→ What is expected:
Lines containing the word "behavior" are to be copied from the data below.

[[ Data records open ]]

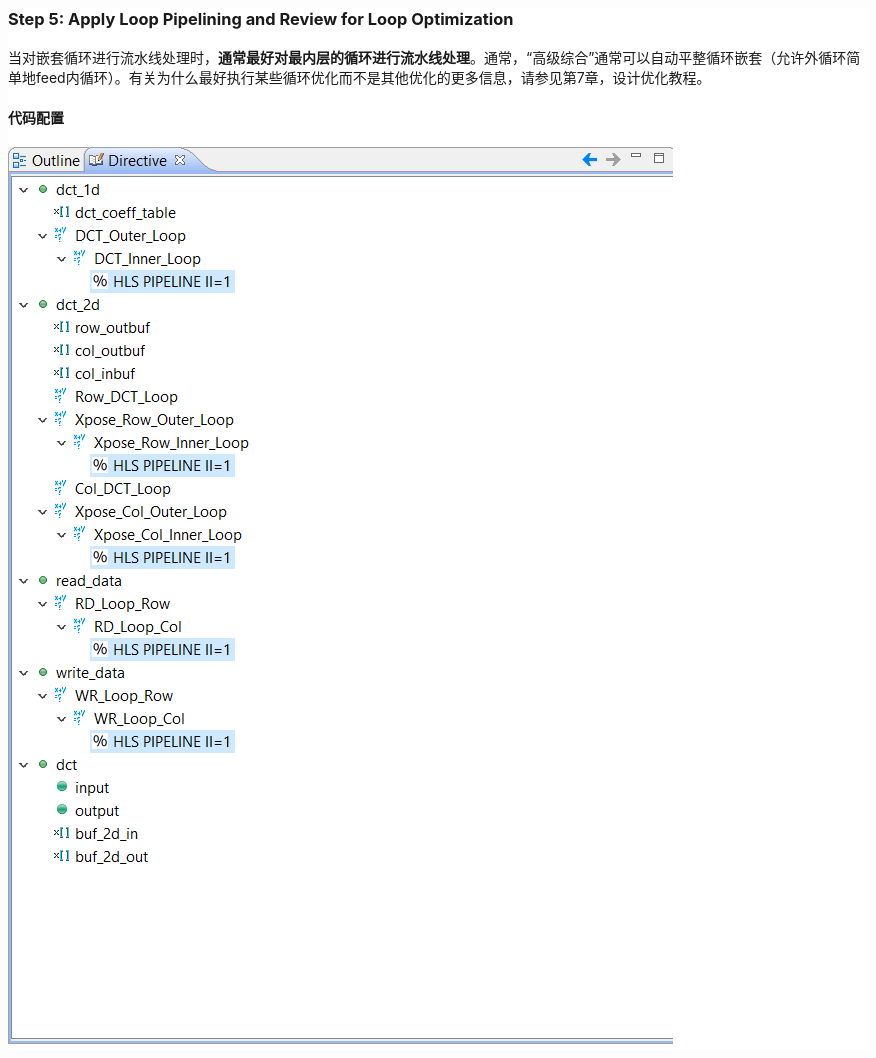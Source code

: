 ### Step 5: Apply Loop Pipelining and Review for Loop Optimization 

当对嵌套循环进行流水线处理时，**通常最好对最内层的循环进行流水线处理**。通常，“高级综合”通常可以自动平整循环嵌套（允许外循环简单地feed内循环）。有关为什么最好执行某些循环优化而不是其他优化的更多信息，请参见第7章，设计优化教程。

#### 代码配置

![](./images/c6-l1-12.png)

[[ Data records closed ]]
[[ Data records open ]]

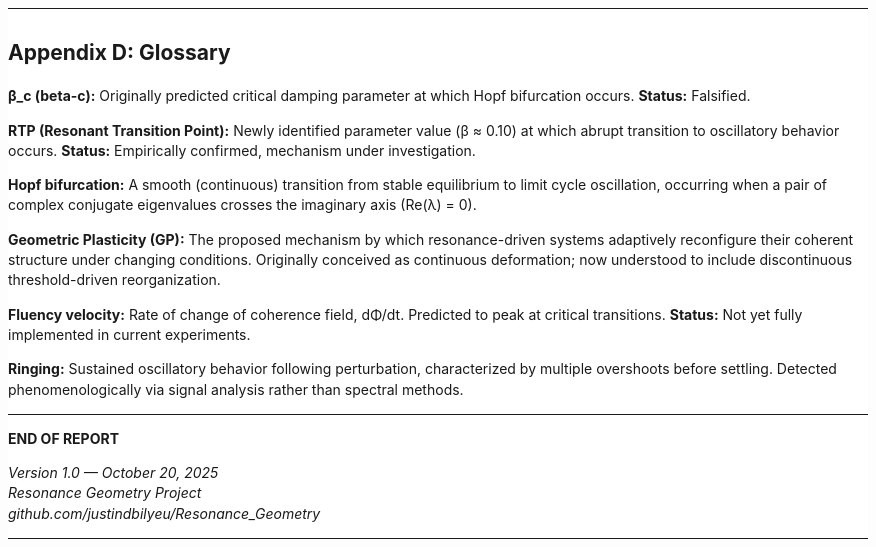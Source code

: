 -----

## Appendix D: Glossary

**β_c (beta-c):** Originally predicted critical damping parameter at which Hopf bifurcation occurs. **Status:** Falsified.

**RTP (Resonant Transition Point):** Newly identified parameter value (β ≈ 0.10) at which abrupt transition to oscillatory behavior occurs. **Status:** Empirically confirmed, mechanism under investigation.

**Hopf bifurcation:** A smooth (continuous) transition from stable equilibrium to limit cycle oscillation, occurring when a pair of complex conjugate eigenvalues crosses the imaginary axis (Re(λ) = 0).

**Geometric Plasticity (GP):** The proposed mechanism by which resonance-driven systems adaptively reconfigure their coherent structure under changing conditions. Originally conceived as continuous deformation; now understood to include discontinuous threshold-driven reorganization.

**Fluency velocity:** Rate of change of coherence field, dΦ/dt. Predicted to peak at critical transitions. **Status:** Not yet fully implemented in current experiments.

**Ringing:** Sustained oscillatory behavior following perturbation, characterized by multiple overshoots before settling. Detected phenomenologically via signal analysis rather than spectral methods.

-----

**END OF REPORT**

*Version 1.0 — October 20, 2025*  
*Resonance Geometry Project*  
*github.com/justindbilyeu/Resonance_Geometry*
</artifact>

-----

[[ Data records closed ]]
[[ Data records open ]]

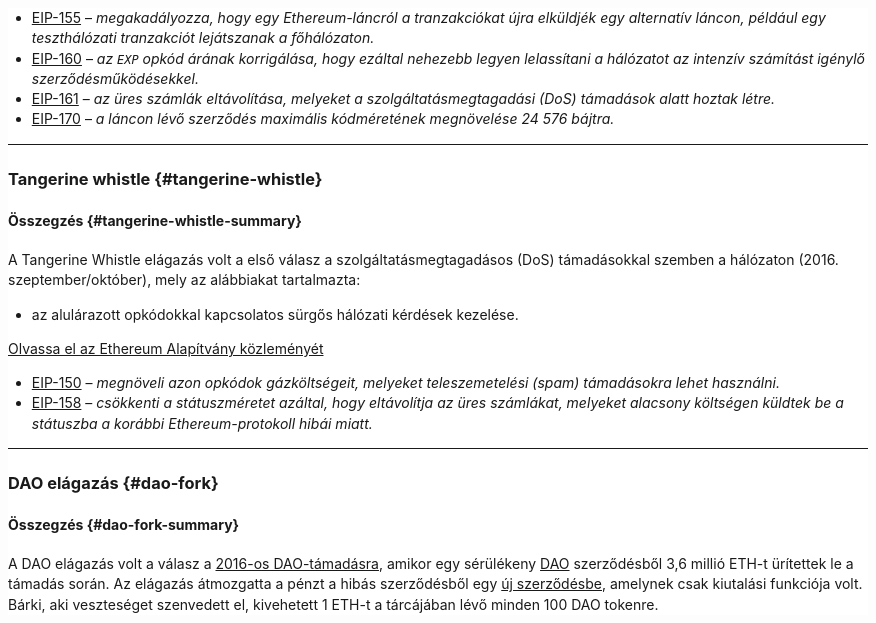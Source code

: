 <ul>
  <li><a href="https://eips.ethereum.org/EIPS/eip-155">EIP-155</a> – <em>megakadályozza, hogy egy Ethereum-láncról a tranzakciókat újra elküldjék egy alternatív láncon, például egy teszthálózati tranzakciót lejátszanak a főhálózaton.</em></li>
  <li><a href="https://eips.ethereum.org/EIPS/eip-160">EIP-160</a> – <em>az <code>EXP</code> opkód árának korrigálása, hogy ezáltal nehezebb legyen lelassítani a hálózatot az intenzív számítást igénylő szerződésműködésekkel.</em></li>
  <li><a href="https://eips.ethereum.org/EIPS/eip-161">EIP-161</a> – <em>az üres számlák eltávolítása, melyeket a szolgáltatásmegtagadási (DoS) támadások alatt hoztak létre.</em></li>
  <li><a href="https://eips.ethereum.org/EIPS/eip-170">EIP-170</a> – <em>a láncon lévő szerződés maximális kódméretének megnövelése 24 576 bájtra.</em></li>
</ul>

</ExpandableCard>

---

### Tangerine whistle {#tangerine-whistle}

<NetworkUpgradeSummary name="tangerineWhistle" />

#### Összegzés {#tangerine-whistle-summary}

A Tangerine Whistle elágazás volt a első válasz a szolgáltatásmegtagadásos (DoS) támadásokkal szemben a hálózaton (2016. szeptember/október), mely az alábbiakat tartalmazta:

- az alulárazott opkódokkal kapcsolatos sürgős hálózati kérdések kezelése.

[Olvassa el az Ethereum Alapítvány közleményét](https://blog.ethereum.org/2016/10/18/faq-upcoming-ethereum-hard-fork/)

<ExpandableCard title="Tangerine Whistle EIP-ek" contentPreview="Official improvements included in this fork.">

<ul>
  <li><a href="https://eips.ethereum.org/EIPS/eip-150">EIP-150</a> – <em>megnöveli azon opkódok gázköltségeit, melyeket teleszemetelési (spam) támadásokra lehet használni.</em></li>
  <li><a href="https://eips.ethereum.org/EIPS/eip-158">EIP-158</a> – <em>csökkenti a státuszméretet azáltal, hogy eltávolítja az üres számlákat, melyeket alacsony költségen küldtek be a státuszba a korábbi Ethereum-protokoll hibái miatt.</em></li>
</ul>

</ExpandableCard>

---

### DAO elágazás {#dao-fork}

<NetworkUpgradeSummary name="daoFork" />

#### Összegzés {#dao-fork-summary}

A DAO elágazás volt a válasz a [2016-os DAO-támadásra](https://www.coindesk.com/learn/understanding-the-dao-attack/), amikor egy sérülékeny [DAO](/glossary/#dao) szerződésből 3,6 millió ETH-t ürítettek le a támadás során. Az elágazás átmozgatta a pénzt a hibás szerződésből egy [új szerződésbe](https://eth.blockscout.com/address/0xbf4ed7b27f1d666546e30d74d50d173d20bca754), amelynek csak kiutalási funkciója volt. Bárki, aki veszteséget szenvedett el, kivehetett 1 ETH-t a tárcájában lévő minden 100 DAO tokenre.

[[ Data records closed ]]

→ Solution to this exercise:
**RTP (Resonant Transition Point):** Newly identified parameter value (β ≈ 0.10) at which abrupt transition to oscillatory behavior occurs. **Status:** Empirically confirmed, mechanism under investigation.
**Ringing:** Sustained oscillatory behavior following perturbation, characterized by multiple overshoots before settling. Detected phenomenologically via signal analysis rather than spectral methods.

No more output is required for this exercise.